• [Task objective]
Look through the entries below for the line that contains "相比于负二项式分布，几何分布的概率质量函数没有了", then set down that line and each one after it exactly, through the last.

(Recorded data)
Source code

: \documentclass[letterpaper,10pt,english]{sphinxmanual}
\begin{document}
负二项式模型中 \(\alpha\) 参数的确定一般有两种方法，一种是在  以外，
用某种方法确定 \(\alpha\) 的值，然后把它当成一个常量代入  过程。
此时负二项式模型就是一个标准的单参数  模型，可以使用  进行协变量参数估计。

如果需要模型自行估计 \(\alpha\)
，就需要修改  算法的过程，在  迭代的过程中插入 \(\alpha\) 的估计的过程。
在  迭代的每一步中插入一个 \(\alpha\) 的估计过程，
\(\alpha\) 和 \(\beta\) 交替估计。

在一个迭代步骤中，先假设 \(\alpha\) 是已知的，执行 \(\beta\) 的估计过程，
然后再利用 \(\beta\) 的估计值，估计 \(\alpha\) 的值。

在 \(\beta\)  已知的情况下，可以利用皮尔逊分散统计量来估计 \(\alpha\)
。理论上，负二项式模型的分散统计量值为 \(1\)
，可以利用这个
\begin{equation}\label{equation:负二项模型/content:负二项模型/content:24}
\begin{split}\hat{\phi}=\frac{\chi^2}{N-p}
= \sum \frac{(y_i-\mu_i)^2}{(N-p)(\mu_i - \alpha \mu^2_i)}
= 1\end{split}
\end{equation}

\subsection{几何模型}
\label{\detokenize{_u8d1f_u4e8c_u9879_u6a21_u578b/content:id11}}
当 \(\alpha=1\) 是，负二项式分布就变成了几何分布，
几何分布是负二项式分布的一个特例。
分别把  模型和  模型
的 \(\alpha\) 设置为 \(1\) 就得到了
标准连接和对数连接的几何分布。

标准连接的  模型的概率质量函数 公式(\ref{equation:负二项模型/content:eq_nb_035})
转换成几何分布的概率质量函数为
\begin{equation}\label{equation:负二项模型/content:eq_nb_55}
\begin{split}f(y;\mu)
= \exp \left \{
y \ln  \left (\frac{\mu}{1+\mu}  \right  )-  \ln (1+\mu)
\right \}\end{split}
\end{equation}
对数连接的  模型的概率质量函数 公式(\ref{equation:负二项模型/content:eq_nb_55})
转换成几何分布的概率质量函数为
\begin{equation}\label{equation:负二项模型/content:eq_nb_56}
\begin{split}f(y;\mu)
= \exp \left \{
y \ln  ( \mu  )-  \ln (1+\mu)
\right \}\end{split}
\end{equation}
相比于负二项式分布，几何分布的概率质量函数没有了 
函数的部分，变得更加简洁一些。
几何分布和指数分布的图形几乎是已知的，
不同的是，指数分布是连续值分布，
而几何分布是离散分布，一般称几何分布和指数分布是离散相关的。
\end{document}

• [Solution to this exercise]
相比于负二项式分布，几何分布的概率质量函数没有了 
函数的部分，变得更加简洁一些。
几何分布和指数分布的图形几乎是已知的，
不同的是，指数分布是连续值分布，
而几何分布是离散分布，一般称几何分布和指数分布是离散相关的。
\end{document}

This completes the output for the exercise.